The state’s said the lower court’s decision “cast doubt on hundreds of other statutory provisions that together regulate a substantial portion of the nation’s economy.”
In a separate request, the states asked the justices to consider the petition on an expedited schedule and set expedited dates for briefings and the oral argument if the court decides to grant review so the case can be decided this term.
“States, health insurers, and millions of Americans rely on those provisions when making important—indeed, life-changing—decisions,” they said.
The appeals court ruled that the Affordable Care Act’s individual mandate to buy insurance is unconstitutional because Congress in 2017 dropped the penalty to zero for failing to have coverage. The court said in a 2-1 decision that the mandate “can no longer be read as a tax, and there is no other constitutional provision that justifies this exercise of congressional power.”
But the Fifth Circuit sidestepped the question of whether that makes the rest of the law unconstitutional, and it kicked the case back to a federal judge in Texas who already struck down the entire law once.
Judge Reed O’Connor of the U.S. District Court for the Northern District of Texas ruled in 2018 that the individual mandate is unconstitutional and so is the rest of the law because the mandate is “essential to” the whole act. That challenge was brought by a coalition of mostly Republican states, led by Texas.

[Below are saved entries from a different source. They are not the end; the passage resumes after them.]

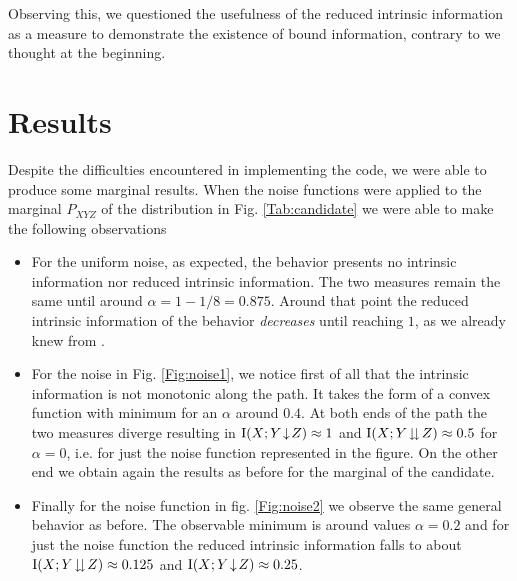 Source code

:     Observing this, we questioned the usefulness of the reduced intrinsic information as a measure to demonstrate the existence of bound information, contrary to we thought at the beginning.
    
\section{Results}
Despite the difficulties encountered in implementing the code, we were able to produce some marginal results.
When the noise functions were applied to the marginal $P_{XYZ}$ of the distribution in Fig. \ref{Tab:candidate} we were able to make the following observations
\begin{itemize}
\item For the uniform noise, as expected, the behavior presents no intrinsic information nor reduced intrinsic information. The two measures remain the same until around $\alpha = 1- 1/8 = 0.875$. Around that point the reduced intrinsic information of the behavior \textit{decreases} until reaching $1$, as we already knew from \cite{RW03}.

\item For the noise in Fig. \ref{Fig:noise1}, we notice first of all that the intrinsic information is not monotonic along the path. It takes the form of a convex function with minimum for an $\alpha$ around $0.4$. At both ends of the path the two measures diverge resulting in $\operatorname{I}(X;Y\!\downarrow\!Z) \approx 1$ and $\operatorname{I}(X;Y\!\downdownarrows\!Z) \approx 0.5$ for $\alpha = 0$, i.e. for just the noise function represented in the figure. On the other end we obtain again the results as before for the marginal of the candidate.

\item Finally for the noise function in fig. \ref{Fig:noise2} we observe the same general behavior as before. 
The observable minimum is around values $\alpha = 0.2$ and for just the noise function the reduced intrinsic information falls to about $\operatorname{I}(X;Y\!\downdownarrows\!Z) \approx 0.125$ and $\operatorname{I}(X;Y\!\downarrow\!Z) \approx 0.25$.
\end{itemize}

But the appeals court said O’Connor did not “explain with precision how particular portions of the ACA as it exists post-2017 rise or fall on the constitutionality of the individual mandate.”
‘Enormous Practical Significance’
The coalition of mostly Democratic-led states said the appeals court’s decision to send the case back to O’Connor with instructions to go through the law with a “finer-toothed comb” and determine whether any provisions of the law can be salvaged “would only prolong and exacerbate the uncertainty already caused by this litigation.”
The mandate “is merely a precatory provision that (at most) encourages Americans to buy health insurance but does not compel anyone to do anything,” the coalition said, adding that Congress intentionally left the rest of the law intact when it removed the coverage’s only enforcement mechanism.
“It is difficult to imagine a plainer indication that Congress considered the coverage requirement entirely dispensable and, hence, severable,” the states argued.
“There is no need for any ‘searching inquiry’ into hundreds of distinct provisions, and no reason for this court to defer review given the enormous practical significance of this case.”
The questions presented in this case are “purely legal, of enormous practical importance, and fully ripe for review by this court,” the states said, before warning the court about the risk of not intervening to settle the matter.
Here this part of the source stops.